[Stored records]
--
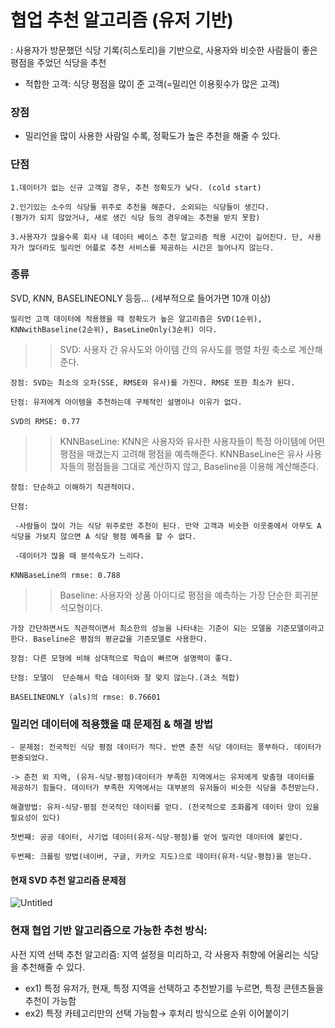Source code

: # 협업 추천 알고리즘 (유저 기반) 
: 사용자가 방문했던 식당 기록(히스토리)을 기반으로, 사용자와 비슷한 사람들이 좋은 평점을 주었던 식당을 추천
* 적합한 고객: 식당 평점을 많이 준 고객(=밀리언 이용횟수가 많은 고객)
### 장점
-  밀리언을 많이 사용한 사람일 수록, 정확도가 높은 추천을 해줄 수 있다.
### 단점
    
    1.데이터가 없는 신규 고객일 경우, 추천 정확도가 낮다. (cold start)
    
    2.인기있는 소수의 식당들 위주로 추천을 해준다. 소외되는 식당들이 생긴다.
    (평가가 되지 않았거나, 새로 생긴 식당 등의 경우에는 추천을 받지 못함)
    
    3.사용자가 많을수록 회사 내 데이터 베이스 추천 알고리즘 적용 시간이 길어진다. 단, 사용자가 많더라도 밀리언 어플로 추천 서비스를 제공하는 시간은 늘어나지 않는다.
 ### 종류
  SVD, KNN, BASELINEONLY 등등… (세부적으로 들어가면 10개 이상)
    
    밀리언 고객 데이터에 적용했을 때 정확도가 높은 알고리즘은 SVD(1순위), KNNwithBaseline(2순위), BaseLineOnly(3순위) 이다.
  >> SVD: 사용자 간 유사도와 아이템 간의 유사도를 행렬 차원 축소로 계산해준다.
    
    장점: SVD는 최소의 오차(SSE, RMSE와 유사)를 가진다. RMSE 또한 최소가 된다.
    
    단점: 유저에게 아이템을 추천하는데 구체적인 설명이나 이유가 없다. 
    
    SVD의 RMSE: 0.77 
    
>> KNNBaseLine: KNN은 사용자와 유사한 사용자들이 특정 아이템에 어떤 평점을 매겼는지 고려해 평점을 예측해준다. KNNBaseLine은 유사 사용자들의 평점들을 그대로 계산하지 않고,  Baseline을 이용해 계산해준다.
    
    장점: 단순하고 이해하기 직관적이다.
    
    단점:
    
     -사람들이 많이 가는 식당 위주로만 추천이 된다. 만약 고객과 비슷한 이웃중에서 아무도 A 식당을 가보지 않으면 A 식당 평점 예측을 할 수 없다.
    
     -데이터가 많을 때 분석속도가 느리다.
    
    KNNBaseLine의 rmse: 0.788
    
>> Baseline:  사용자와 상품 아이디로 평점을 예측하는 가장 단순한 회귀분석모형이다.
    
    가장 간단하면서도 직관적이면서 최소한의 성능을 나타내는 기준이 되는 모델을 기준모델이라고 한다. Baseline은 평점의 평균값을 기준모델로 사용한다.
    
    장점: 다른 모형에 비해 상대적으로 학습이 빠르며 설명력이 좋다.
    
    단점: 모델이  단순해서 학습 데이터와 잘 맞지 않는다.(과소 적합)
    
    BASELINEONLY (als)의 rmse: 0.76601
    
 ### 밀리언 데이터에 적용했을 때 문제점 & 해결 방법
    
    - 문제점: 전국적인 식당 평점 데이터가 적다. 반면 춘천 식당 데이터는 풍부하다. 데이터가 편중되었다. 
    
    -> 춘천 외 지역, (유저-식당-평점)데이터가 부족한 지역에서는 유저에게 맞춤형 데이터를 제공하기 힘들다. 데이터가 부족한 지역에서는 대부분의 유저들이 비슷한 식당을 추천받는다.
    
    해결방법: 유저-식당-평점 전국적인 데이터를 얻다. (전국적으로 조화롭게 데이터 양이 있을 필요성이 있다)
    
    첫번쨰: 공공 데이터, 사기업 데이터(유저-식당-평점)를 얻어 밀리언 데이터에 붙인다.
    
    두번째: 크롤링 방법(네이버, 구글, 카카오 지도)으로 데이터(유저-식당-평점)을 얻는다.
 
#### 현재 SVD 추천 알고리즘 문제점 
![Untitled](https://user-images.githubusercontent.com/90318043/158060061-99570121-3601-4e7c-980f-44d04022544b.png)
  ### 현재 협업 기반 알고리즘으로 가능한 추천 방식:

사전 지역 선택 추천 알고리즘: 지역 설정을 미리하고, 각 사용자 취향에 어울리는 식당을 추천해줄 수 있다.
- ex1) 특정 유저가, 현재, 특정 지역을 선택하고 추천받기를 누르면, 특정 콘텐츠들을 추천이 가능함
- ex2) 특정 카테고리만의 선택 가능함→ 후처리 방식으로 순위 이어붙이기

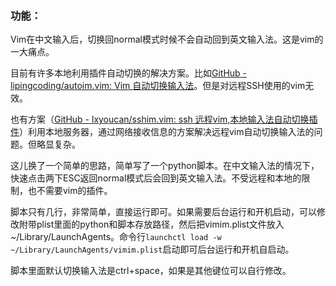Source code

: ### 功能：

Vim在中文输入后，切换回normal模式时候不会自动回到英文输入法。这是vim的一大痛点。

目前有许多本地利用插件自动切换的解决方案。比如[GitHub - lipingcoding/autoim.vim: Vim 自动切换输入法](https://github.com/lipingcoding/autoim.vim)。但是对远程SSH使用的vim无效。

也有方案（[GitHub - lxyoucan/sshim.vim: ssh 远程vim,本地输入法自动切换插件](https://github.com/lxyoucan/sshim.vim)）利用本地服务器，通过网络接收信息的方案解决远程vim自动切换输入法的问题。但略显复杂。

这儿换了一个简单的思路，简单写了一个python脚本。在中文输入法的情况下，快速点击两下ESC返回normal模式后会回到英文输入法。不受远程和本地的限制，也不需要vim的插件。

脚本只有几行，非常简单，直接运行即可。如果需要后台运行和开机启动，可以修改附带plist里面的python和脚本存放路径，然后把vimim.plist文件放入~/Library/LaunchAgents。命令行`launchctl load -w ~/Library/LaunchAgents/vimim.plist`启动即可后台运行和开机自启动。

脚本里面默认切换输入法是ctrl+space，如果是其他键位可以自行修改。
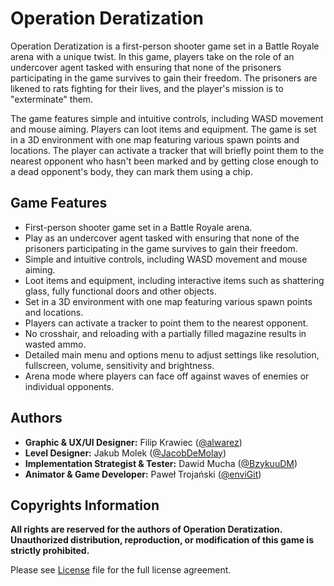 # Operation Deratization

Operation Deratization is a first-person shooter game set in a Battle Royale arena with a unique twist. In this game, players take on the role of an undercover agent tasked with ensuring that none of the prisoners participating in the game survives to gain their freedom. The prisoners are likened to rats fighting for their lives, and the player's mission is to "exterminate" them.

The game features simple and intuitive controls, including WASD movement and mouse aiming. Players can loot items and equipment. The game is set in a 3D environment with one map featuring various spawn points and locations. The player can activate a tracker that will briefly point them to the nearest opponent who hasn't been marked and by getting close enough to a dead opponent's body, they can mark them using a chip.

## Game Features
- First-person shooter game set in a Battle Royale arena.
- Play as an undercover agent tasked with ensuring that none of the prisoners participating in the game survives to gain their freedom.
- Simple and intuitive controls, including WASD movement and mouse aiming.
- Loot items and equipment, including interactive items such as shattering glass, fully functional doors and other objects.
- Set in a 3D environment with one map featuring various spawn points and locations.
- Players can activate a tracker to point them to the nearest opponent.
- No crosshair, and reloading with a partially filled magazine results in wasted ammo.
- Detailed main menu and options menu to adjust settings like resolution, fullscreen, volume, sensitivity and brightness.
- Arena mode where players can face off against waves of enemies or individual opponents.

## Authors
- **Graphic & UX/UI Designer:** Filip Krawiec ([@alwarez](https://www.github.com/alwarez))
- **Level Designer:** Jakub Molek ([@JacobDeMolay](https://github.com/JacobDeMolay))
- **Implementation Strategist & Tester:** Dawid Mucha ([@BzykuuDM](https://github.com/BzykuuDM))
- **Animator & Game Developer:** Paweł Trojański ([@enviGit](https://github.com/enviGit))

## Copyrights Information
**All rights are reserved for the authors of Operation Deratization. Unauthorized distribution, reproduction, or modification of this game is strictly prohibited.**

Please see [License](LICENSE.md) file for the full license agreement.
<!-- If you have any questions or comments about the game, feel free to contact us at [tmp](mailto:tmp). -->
--
After reading the records above, give the number of lines that include "Battle", and add nothing else.

2